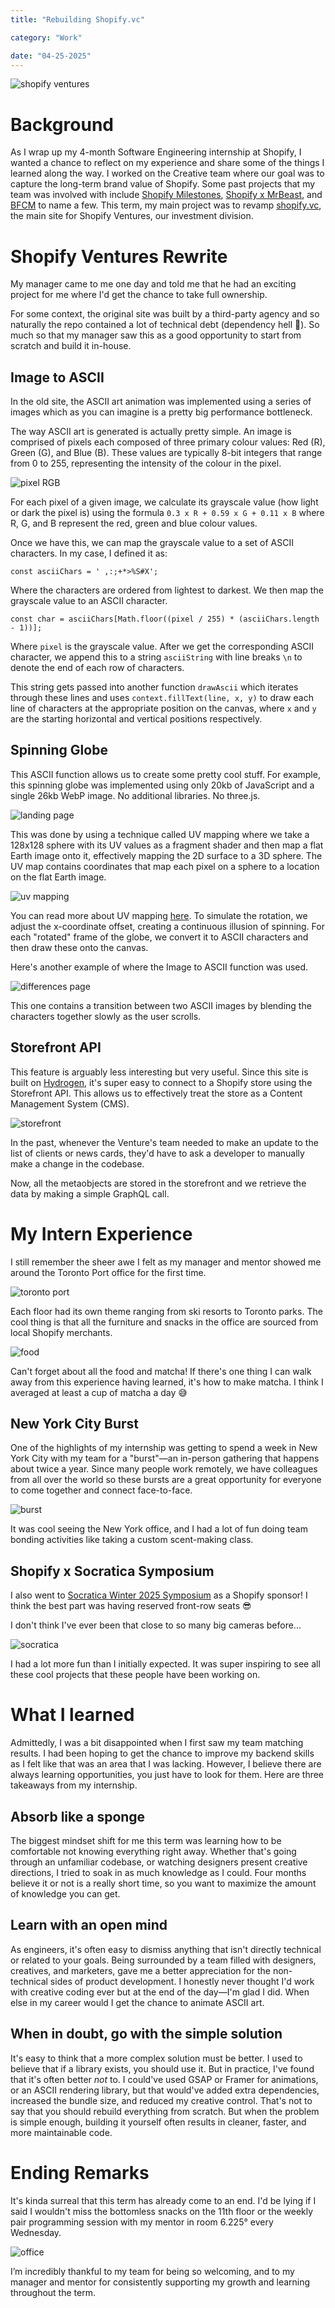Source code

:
 ```yaml
---
title: "Rebuilding Shopify.vc"

category: "Work"

date: "04-25-2025"
---
```


![shopify ventures](/img/blog/shopify/shopify_ventures.webp)

# Background

As I wrap up my 4-month Software Engineering internship at Shopify, I wanted a chance to reflect on my experience and share some of the things I learned along the way. I worked on the Creative team where our goal was to capture the long-term brand value of Shopify. Some past projects that my team was involved with include [Shopify Milestones](https://milestones.shopify.com/), [Shopify x MrBeast](https://www.shopify.com/mrbeast), and [BFCM](https://bfcm.shopify.com/) to name a few. This term, my main project was to revamp [shopify.vc](https://shopify.vc/), the main site for Shopify Ventures, our investment division.

# Shopify Ventures Rewrite

My manager came to me one day and told me that he had an exciting project for me where I'd get the chance to take full ownership.

For some context, the original site was built by a third-party agency and so naturally the repo contained a lot of technical debt (dependency hell 🥲). So much so that my manager saw this as a good opportunity to start from scratch and build it in-house.

## Image to ASCII

In the old site, the ASCII art animation was implemented using a series of images which as you can imagine is a pretty big performance bottleneck.

The way ASCII art is generated is actually pretty simple. An image is comprised of pixels each composed of three primary colour values: Red (R), Green (G), and Blue (B). These values are typically 8-bit integers that range from 0 to 255, representing the intensity of the colour in the pixel.

![pixel RGB](/img/blog/shopify/pixel_rgb.webp)

For each pixel of a given image, we calculate its grayscale value (how light or dark the pixel is) using the formula `0.3 x R + 0.59 x G + 0.11 x B` where R, G, and B represent the red, green and blue colour values.

Once we have this, we can map the grayscale value to a set of ASCII characters. In my case, I defined it as:

`const asciiChars = ' ,:;+*>%S#X';`

Where the characters are ordered from lightest to darkest. We then map the grayscale value to an ASCII character.

`const char = asciiChars[Math.floor((pixel / 255) * (asciiChars.length - 1))];`

Where `pixel` is the grayscale value. After we get the corresponding ASCII character, we append this to a string `asciiString` with line breaks `\n` to denote the end of each row of characters.

This string gets passed into another function `drawAscii` which iterates through these lines and uses `context.fillText(line, x, y)` to draw each line of characters at the appropriate position on the canvas, where `x` and `y` are the starting horizontal and vertical positions respectively.

## Spinning Globe

This ASCII function allows us to create some pretty cool stuff. For example, this spinning globe was implemented using only 20kb of JavaScript and a single 26kb WebP image. No additional libraries. No three.js.

![landing page](/img/blog/shopify/landing_page.gif)

This was done by using a technique called UV mapping where we take a 128x128 sphere with its UV values as a fragment shader and then map a flat Earth image onto it, effectively mapping the 2D surface to a 3D sphere. The UV map contains coordinates that map each pixel on a sphere to a location on the flat Earth image.

![uv mapping](/img/blog/shopify/uv_mapping.webp)

You can read more about UV mapping [here](https://en.wikipedia.org/wiki/UV_mapping). To simulate the rotation, we adjust the x-coordinate offset, creating a continuous illusion of spinning. For each "rotated" frame of the globe, we convert it to ASCII characters and then draw these onto the canvas.

Here's another example of where the Image to ASCII function was used.

![differences page](/img/blog/shopify/differences_page.gif)

This one contains a transition between two ASCII images by blending the characters together slowly as the user scrolls.

## Storefront API

This feature is arguably less interesting but very useful. Since this site is built on [Hydrogen](https://hydrogen.shopify.dev/), it's super easy to connect to a Shopify store using the Storefront API. This allows us to effectively treat the store as a Content Management System (CMS).

![storefront](/img/blog/shopify/storefront.webp)

In the past, whenever the Venture's team needed to make an update to the list of clients or news cards, they'd have to ask a developer to manually make a change in the codebase.

Now, all the metaobjects are stored in the storefront and we retrieve the data by making a simple GraphQL call.

# My Intern Experience

I still remember the sheer awe I felt as my manager and mentor showed me around the Toronto Port office for the first time.

![toronto port](/img/blog/shopify/toronto_port.webp)

Each floor had its own theme ranging from ski resorts to Toronto parks. The cool thing is that all the furniture and snacks in the office are sourced from local Shopify merchants.

![food](/img/blog/shopify/food.webp)

Can't forget about all the food and matcha! If there's one thing I can walk away from this experience having learned, it's how to make matcha. I think I averaged at least a cup of matcha a day 😅

## New York City Burst

One of the highlights of my internship was getting to spend a week in New York City with my team for a "burst"—an in-person gathering that happens about twice a year. Since many people work remotely, we have colleagues from all over the world so these bursts are a great opportunity for everyone to come together and connect face-to-face.

![burst](/img/blog/shopify/burst.webp)

It was cool seeing the New York office, and I had a lot of fun doing team bonding activities like taking a custom scent-making class.

## Shopify x Socratica Symposium

I also went to [Socratica Winter 2025 Symposium](https://symposium.socratica.info/) as a Shopify sponsor! I think the best part was having reserved front-row seats 😎

I don't think I've ever been that close to so many big cameras before...

![socratica](/img/blog/shopify/socratica.webp)

I had a lot more fun than I initially expected. It was super inspiring to see all these cool projects that these people have been working on.

# What I learned

Admittedly, I was a bit disappointed when I first saw my team matching results. I had been hoping to get the chance to improve my backend skills as I felt like that was an area that I was lacking. However, I believe there are always learning opportunities, you just have to look for them. Here are three takeaways from my internship.

## Absorb like a sponge

The biggest mindset shift for me this term was learning how to be comfortable not knowing everything right away. Whether that's going through an unfamiliar codebase, or watching designers present creative directions, I tried to soak in as much knowledge as I could. Four months believe it or not is a really short time, so you want to maximize the amount of knowledge you can get.

## Learn with an open mind

As engineers, it's often easy to dismiss anything that isn't directly technical or related to your goals. Being surrounded by a team filled with designers, creatives, and marketers, gave me a better appreciation for the non-technical sides of product development. I honestly never thought I'd work with creative coding ever but at the end of the day—I'm glad I did. When else in my career would I get the chance to animate ASCII art.

## When in doubt, go with the simple solution

It's easy to think that a more complex solution must be better. I used to believe that if a library exists, you should use it. But in practice, I've found that it's often better _not_ to. I could've used GSAP or Framer for animations, or an ASCII rendering library, but that would've added extra dependencies, increased the bundle size, and reduced my creative control. That's not to say that you should rebuild everything from scratch. But when the problem is simple enough, building it yourself often results in cleaner, faster, and more maintainable code.

# Ending Remarks

It's kinda surreal that this term has already come to an end. I'd be lying if I said I wouldn't miss the bottomless snacks on the 11th floor or the weekly pair programming session with my mentor in room 6.225° every Wednesday.

![office](/img/blog/shopify/office.webp)

I’m incredibly thankful to my team for being so welcoming, and to my manager and mentor for consistently supporting my growth and learning throughout the term.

### Assigned task:
As the answer, set down only the lines from the data above between the one holding "This string gets" and the one holding "## Spinning Globe", inclusive, exactly as they read.

### Written reply:
This string gets passed into another function `drawAscii` which iterates through these lines and uses `context.fillText(line, x, y)` to draw each line of characters at the appropriate position on the canvas, where `x` and `y` are the starting horizontal and vertical positions respectively.

## Spinning Globe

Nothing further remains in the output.